First on the list is AA starter Shawn Hill. With the exception of one horrible outing against New Britain, Hill has pitched well at Harrisburg this season, going 3-2 with a 2.64 ERA with the Senators. If you take away the New Britain game (5 ER in 2/3 of an inning), Hill would have a 1.65 ERA. He isn't a huge strikeout pitcher - 29 Ks in 44.1 IP - but he is a control pitcher, having walked just four hitters all season. He also has surrendered just one homerun this season and that was in his first start of the season and he's gone 42 innings without allowing a homerun. Hill missed all of last season with an injury, but he had already pitched 108 innings at AA, so why he's still at Harrisburg is a mystery. The Nats should at least move him to New Orleans to give him tougher competition.

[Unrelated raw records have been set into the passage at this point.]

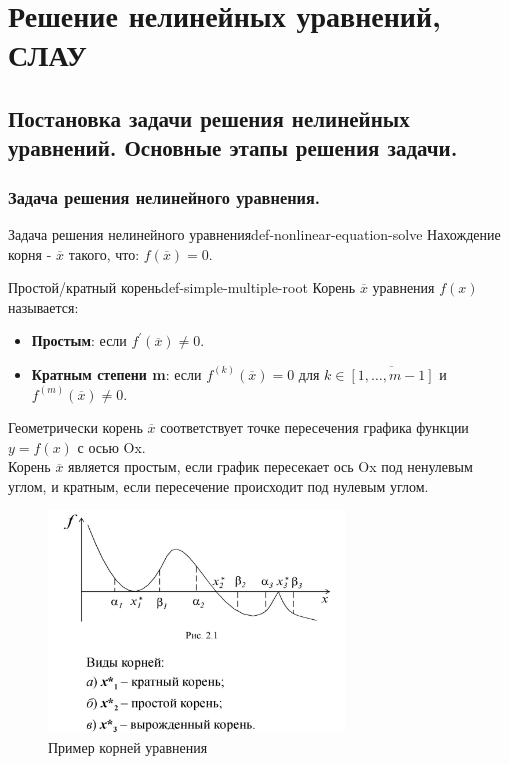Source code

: \documentclass[14pt]{extarticle}
\begin{document}
\section{Решение нелинейных уравнений, СЛАУ}

\subsection{Постановка задачи решения нелинейных уравнений. Основные этапы решения задачи.}

    \subsubsection{Задача решения нелинейного уравнения.}

        \begin{definition}{Задача решения нелинейного уравнения}{def-nonlinear-equation-solve}
            Нахождение корня - $\overline{x}$ такого, что: $f(\overline{x}) = 0$.
        \end{definition}

        \begin{definition}{Простой/кратный корень}{def-simple-multiple-root}
            Корень $\overline{x}$ уравнения $f(x)$ называется:
            \begin{itemize}
                \item \textbf{Простым}: если $f^{'}(\overline{x}) \neq 0$.
                \item \textbf{Кратным степени m}: если $f^{(k)}(\overline{x}) = 0$ для $k \in \overline{[1, \ldots, m-1]}$ и $f^{(m)}(\overline{x}) \neq 0$.
            \end{itemize}
        \end{definition}

        Геометрически корень $\overline{x}$ соответствует точке пересечения графика функции $y = f(x)$ с осью Ox.\\ 
        Корень $\overline{x}$ является простым, если график пересекает ось Ox под ненулевым углом, и кратным, если пересечение происходит под нулевым углом.

        \begin{figure}[H]
            \centering
            \includegraphics[width=0.7\textwidth]{images/roots-ex.png}
            \caption{Пример корней уравнения}
            \label{fig:roots-example}
        \end{figure}
\end{document}
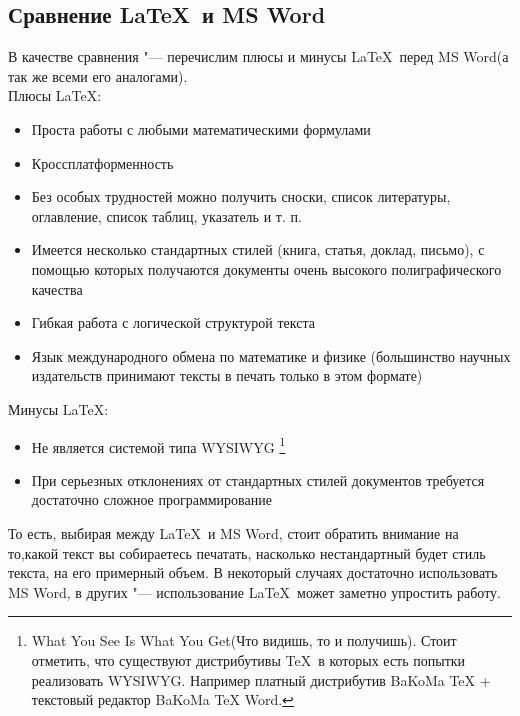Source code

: \documentclass{article}
\begin{document}
		\subsection{Сравнение \LaTeX ~и MS Word}
			В качестве сравнения "--- перечислим плюсы и минусы \LaTeX ~перед MS Word(а так же всеми его аналогами). \\	
	    Плюсы \LaTeX: 
	    \begin{itemize} 
	    	\item	Проста работы с любыми математическими формулами
	    	\item	Кроссплатформенность 
	    	\item	Без особых трудностей можно получить сноски, список литературы,
					оглавление, список таблиц, указатель и т. п.
	    	\item	Имеется несколько стандартных стилей (книга, статья, доклад,
					письмо), с помощью которых получаются документы очень высокого
					полиграфического качества 
	    	\item	Гибкая работа с логической структурой текста
	    	\item	Язык международного обмена по математике и физике (большинство     
   					научных издательств принимают тексты в печать  только в этом формате)
    	\end{itemize}
    	\newpage
    	Минусы \LaTeX:
		\begin{itemize} 
	    	\item	Не является системой типа WYSIWYG
	    				\footnote{What You See Is What You Get(Что видишь, то и получишь). Стоит отметить, что существуют 									дистрибутивы \TeX ~в которых есть попытки реализовать WYSIWYG. Например платный дистрибутив  BaKoMa TeX + 						текстовый редактор  BaKoMa TeX Word.}   
	    	\item	При серьезных отклонениях от стандартных стилей документов требуется
					достаточно сложное программирование	
    	\end{itemize}
    	
    		То есть, выбирая между \LaTeX ~и MS Word, стоит обратить внимание на то,какой текст вы собираетесь печатать, 					насколько нестандартный будет стиль текста, на его примерный объем. В некоторый случаях достаточно использовать MS Word,   		в других "--- использование \LaTeX ~может заметно упростить работу.
		\newpage		
\end{document}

Bill Bray is another guy who is likely to see the majors before long. Is there any question that he could do at least what Joey Eischen is doing out of the Nats bullpen? Bray is a 22 year old left-handed reliever (he turns 23 on June 5th) who has really come into his own this season. He pitched at three different levels in 2005, with minimal success. This season though, opponents are hitting just .183 against him and he's actually been tougher on right-handers than he has on lefties, so he could be more than a lefty specialist out of the pen for the Nationals. The Nats had flirted with bringing him up before and this time, there would be no reason not to move him up the ladder to see what he could do out of the bullpen. After all, it's not like Eischen is tearing things up.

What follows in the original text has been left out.